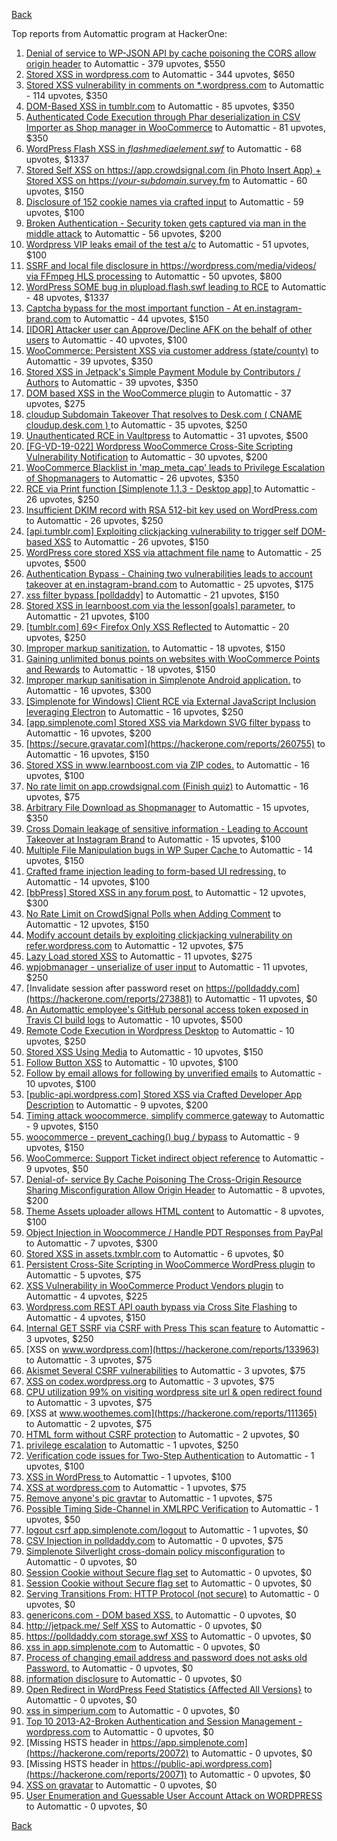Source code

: [Back](../README.md)

Top reports from Automattic program at HackerOne:

1. [Denial of service to WP-JSON API by cache poisoning the CORS allow origin header](https://hackerone.com/reports/591302) to Automattic - 379 upvotes, $550
2. [Stored XSS in wordpress.com](https://hackerone.com/reports/733248) to Automattic - 344 upvotes, $650
3. [Stored XSS vulnerability in comments on *.wordpress.com](https://hackerone.com/reports/707720) to Automattic - 114 upvotes, $350
4. [DOM-Based XSS in tumblr.com](https://hackerone.com/reports/882546) to Automattic - 85 upvotes, $350
5. [Authenticated Code Execution through Phar deserialization in CSV Importer as Shop manager in WooCommerce](https://hackerone.com/reports/403083) to Automattic - 81 upvotes, $350
6. [WordPress Flash XSS in *flashmediaelement.swf*](https://hackerone.com/reports/134546) to Automattic - 68 upvotes, $1337
7. [Stored Self XSS on https://app.crowdsignal.com (in Photo Insert App) + Stored XSS on https://*your-subdomain*.survey.fm](https://hackerone.com/reports/667188) to Automattic - 60 upvotes, $150
8. [Disclosure of 152 cookie names via crafted input](https://hackerone.com/reports/310105) to Automattic - 59 upvotes, $100
9. [Broken Authentication - Security token gets captured via man in the middle attack](https://hackerone.com/reports/206650) to Automattic - 56 upvotes, $200
10. [Wordpress VIP leaks email of the test a/c](https://hackerone.com/reports/540301) to Automattic - 51 upvotes, $100
11. [SSRF and local file disclosure in https://wordpress.com/media/videos/ via FFmpeg HLS processing](https://hackerone.com/reports/237381) to Automattic - 50 upvotes, $800
12. [WordPress SOME bug in plupload.flash.swf leading to RCE](https://hackerone.com/reports/134738) to Automattic - 48 upvotes, $1337
13. [Captcha bypass for the most important function - At en.instagram-brand.com](https://hackerone.com/reports/206653) to Automattic - 44 upvotes, $150
14. [[IDOR] Attacker user can Approve/Decline AFK on the behalf of other users](https://hackerone.com/reports/725569) to Automattic - 40 upvotes, $100
15. [WooCommerce: Persistent XSS via customer address (state/county)](https://hackerone.com/reports/530499) to Automattic - 39 upvotes, $350
16. [Stored XSS in Jetpack's Simple Payment Module by Contributors / Authors](https://hackerone.com/reports/402753) to Automattic - 39 upvotes, $350
17. [DOM based XSS in the WooCommerce plugin](https://hackerone.com/reports/507139) to Automattic - 37 upvotes, $275
18. [cloudup Subdomain Takeover That resolves to Desk.com ( CNAME cloudup.desk.com ) ](https://hackerone.com/reports/201796) to Automattic - 35 upvotes, $250
19. [Unauthenticated RCE in Vaultpress](https://hackerone.com/reports/236552) to Automattic - 31 upvotes, $500
20. [[FG-VD-19-022] Wordpress WooCommerce Cross-Site Scripting Vulnerability Notification](https://hackerone.com/reports/495583) to Automattic - 30 upvotes, $200
21. [WooCommerce Blacklist in 'map_meta_cap' leads to Privilege Escalation of Shopmanagers](https://hackerone.com/reports/403039) to Automattic - 26 upvotes, $350
22. [RCE via Print function [Simplenote 1.1.3 - Desktop app] ](https://hackerone.com/reports/358049) to Automattic - 26 upvotes, $250
23. [Insufficient DKIM record with RSA 512-bit key used on WordPress.com](https://hackerone.com/reports/550937) to Automattic - 26 upvotes, $250
24. [[api.tumblr.com] Exploiting clickjacking vulnerability to trigger self DOM-based XSS](https://hackerone.com/reports/953579) to Automattic - 26 upvotes, $150
25. [WordPress core stored XSS via attachment file name](https://hackerone.com/reports/139245) to Automattic - 25 upvotes, $500
26. [Authentication Bypass - Chaining two vulnerabilities leads to account takeover at en.instagram-brand.com](https://hackerone.com/reports/209008) to Automattic - 25 upvotes, $175
27. [xss filter bypass [polldaddy]](https://hackerone.com/reports/264832) to Automattic - 21 upvotes, $150
28. [Stored XSS in learnboost.com via the lesson[goals] parameter.](https://hackerone.com/reports/300270) to Automattic - 21 upvotes, $100
29. [[tumblr.com] 69\< Firefox Only  XSS Reflected](https://hackerone.com/reports/915756) to Automattic - 20 upvotes, $250
30. [Improper markup sanitization.](https://hackerone.com/reports/289823) to Automattic - 18 upvotes, $150
31. [Gaining unlimited bonus points on websites with WooCommerce Points and Rewards](https://hackerone.com/reports/592803) to Automattic - 18 upvotes, $150
32. [Improper markup sanitisation in Simplenote Android application.](https://hackerone.com/reports/297547) to Automattic - 16 upvotes, $300
33. [[Simplenote for Windows] Client RCE via External JavaScript Inclusion leveraging Electron](https://hackerone.com/reports/291539) to Automattic - 16 upvotes, $250
34. [[app.simplenote.com] Stored XSS via Markdown SVG filter bypass](https://hackerone.com/reports/271007) to Automattic - 16 upvotes, $200
35. [https://secure.gravatar.com](https://hackerone.com/reports/260755) to Automattic - 16 upvotes, $150
36. [Stored XSS in www.learnboost.com via ZIP codes.](https://hackerone.com/reports/300812) to Automattic - 16 upvotes, $100
37. [No rate limit on app.crowdsignal.com (Finish quiz)](https://hackerone.com/reports/568832) to Automattic - 16 upvotes, $75
38. [Arbitrary File Download as Shopmanager](https://hackerone.com/reports/402473) to Automattic - 15 upvotes, $350
39. [Cross Domain leakage of sensitive information - Leading to Account Takeover at Instagram Brand](https://hackerone.com/reports/209352) to Automattic - 15 upvotes, $100
40. [Multiple File Manipulation bugs in WP Super Cache ](https://hackerone.com/reports/240886) to Automattic - 14 upvotes, $150
41. [Crafted frame injection leading to form-based UI redressing.](https://hackerone.com/reports/291683) to Automattic - 14 upvotes, $100
42. [[bbPress] Stored XSS in any forum post.](https://hackerone.com/reports/151117) to Automattic - 12 upvotes, $300
43. [No Rate Limit on CrowdSignal Polls when Adding Comment](https://hackerone.com/reports/488923) to Automattic - 12 upvotes, $150
44. [Modify account details by exploiting clickjacking vulnerability on refer.wordpress.com](https://hackerone.com/reports/765355) to Automattic - 12 upvotes, $75
45. [Lazy Load stored XSS](https://hackerone.com/reports/152416) to Automattic - 11 upvotes, $275
46. [wpjobmanager - unserialize of user input](https://hackerone.com/reports/308489) to Automattic - 11 upvotes, $250
47. [Invalidate session after password reset on https://polldaddy.com](https://hackerone.com/reports/273881) to Automattic - 11 upvotes, $0
48. [An Automattic employee's GitHub personal access token exposed in Travis CI build logs](https://hackerone.com/reports/218264) to Automattic - 10 upvotes, $500
49. [Remote Code Execution in Wordpress Desktop](https://hackerone.com/reports/301458) to Automattic - 10 upvotes, $250
50. [Stored XSS Using Media](https://hackerone.com/reports/275386) to Automattic - 10 upvotes, $150
51. [Follow Button XSS](https://hackerone.com/reports/172574) to Automattic - 10 upvotes, $100
52. [Follow by email allows for following by unverified emails](https://hackerone.com/reports/762121) to Automattic - 10 upvotes, $100
53. [[public-api.wordpress.com] Stored XSS via Crafted Developer App Description](https://hackerone.com/reports/293743) to Automattic - 9 upvotes, $200
54. [Timing attack woocommerce, simplify commerce gateway](https://hackerone.com/reports/239359) to Automattic - 9 upvotes, $150
55. [woocommerce - prevent_caching() bug / bypass](https://hackerone.com/reports/241323) to Automattic - 9 upvotes, $150
56. [WooCommerce: Support Ticket indirect object reference](https://hackerone.com/reports/91599) to Automattic - 9 upvotes, $50
57. [Denial-of- service By Cache Poisoning The Cross-Origin Resource Sharing Misconfiguration Allow Origin Header](https://hackerone.com/reports/921704) to Automattic - 8 upvotes, $200
58. [Theme Assets uploader allows HTML content](https://hackerone.com/reports/769998) to Automattic - 8 upvotes, $100
59. [Object Injection in Woocommerce / Handle PDT Responses from PayPal](https://hackerone.com/reports/245228) to Automattic - 7 upvotes, $300
60. [Stored XSS in assets.txmblr.com](https://hackerone.com/reports/870703) to Automattic - 6 upvotes, $0
61. [Persistent Cross-Site Scripting in WooCommerce WordPress plugin](https://hackerone.com/reports/152692) to Automattic - 5 upvotes, $75
62. [XSS Vulnerability in WooCommerce Product Vendors plugin](https://hackerone.com/reports/253313) to Automattic - 4 upvotes, $225
63. [Wordpress.com REST API oauth bypass via Cross Site Flashing](https://hackerone.com/reports/176308) to Automattic - 4 upvotes, $150
64. [Internal GET SSRF via CSRF with Press This scan feature](https://hackerone.com/reports/110801) to Automattic - 3 upvotes, $250
65. [XSS on www.wordpress.com](https://hackerone.com/reports/133963) to Automattic - 3 upvotes, $75
66. [Akismet Several CSRF vulnerabilities](https://hackerone.com/reports/131108) to Automattic - 3 upvotes, $75
67. [XSS on codex.wordpress.org](https://hackerone.com/reports/104559) to Automattic - 3 upvotes, $75
68. [CPU utilization 99% on visiting wordpress site url & open redirect found](https://hackerone.com/reports/129091) to Automattic - 3 upvotes, $75
69. [XSS at www.woothemes.com](https://hackerone.com/reports/111365) to Automattic - 2 upvotes, $75
70. [HTML form without CSRF protection](https://hackerone.com/reports/7849) to Automattic - 2 upvotes, $0
71. [privilege escalation](https://hackerone.com/reports/13959) to Automattic - 1 upvotes, $250
72. [Verification code issues for Two-Step Authentication](https://hackerone.com/reports/67660) to Automattic - 1 upvotes, $100
73. [XSS in WordPress ](https://hackerone.com/reports/81736) to Automattic - 1 upvotes, $100
74. [XSS at wordpress.com](https://hackerone.com/reports/111500) to Automattic - 1 upvotes, $75
75. [Remove anyone's pic gravtar](https://hackerone.com/reports/101145) to Automattic - 1 upvotes, $75
76. [Possible Timing Side-Channel in XMLRPC Verification](https://hackerone.com/reports/107296) to Automattic - 1 upvotes, $50
77. [logout csrf app.simplenote.com/logout](https://hackerone.com/reports/13705) to Automattic - 1 upvotes, $0
78. [CSV Injection in polldaddy.com](https://hackerone.com/reports/92353) to Automattic - 0 upvotes, $75
79. [Simplenote Silverlight cross-domain policy misconfiguration](https://hackerone.com/reports/7571) to Automattic - 0 upvotes, $0
80. [Session Cookie without Secure flag set](https://hackerone.com/reports/7680) to Automattic - 0 upvotes, $0
81. [Session Cookie without Secure flag set](https://hackerone.com/reports/7843) to Automattic - 0 upvotes, $0
82. [Serving Transitions From: HTTP Protocol (not secure)](https://hackerone.com/reports/14803) to Automattic - 0 upvotes, $0
83. [genericons.com - DOM based XSS.](https://hackerone.com/reports/14305) to Automattic - 0 upvotes, $0
84. [http://jetpack.me/ Self XSS](https://hackerone.com/reports/14303) to Automattic - 0 upvotes, $0
85. [https://polldaddy.com storage.swf XSS](https://hackerone.com/reports/9522) to Automattic - 0 upvotes, $0
86. [xss in app.simplenote.com](https://hackerone.com/reports/13703) to Automattic - 0 upvotes, $0
87. [Process of changing email address and password does not asks old Password.](https://hackerone.com/reports/15777) to Automattic - 0 upvotes, $0
88. [information disclosure](https://hackerone.com/reports/13939) to Automattic - 0 upvotes, $0
89. [Open Redirect in WordPress Feed Statistics {Affected All Versions}](https://hackerone.com/reports/22142) to Automattic - 0 upvotes, $0
90. [xss in simperium.com](https://hackerone.com/reports/13746) to Automattic - 0 upvotes, $0
91. [Top 10 2013-A2-Broken Authentication and Session Management - wordpress.com](https://hackerone.com/reports/18503) to Automattic - 0 upvotes, $0
92. [Missing HSTS header in https://app.simplenote.com](https://hackerone.com/reports/20072) to Automattic - 0 upvotes, $0
93. [Missing HSTS header in https://public-api.wordpress.com](https://hackerone.com/reports/20071) to Automattic - 0 upvotes, $0
94. [XSS on gravatar](https://hackerone.com/reports/13794) to Automattic - 0 upvotes, $0
95. [User Enumeration and Guessable User Account Attack on WORDPRESS](https://hackerone.com/reports/16439) to Automattic - 0 upvotes, $0


[Back](../README.md)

^^^^^^^^

= Your task =
Scan the records for the string "markup" and show every line that contains it.

= Result for this task =
30. [Improper markup sanitization.](https://hackerone.com/reports/289823) to Automattic - 18 upvotes, $150
32. [Improper markup sanitisation in Simplenote Android application.](https://hackerone.com/reports/297547) to Automattic - 16 upvotes, $300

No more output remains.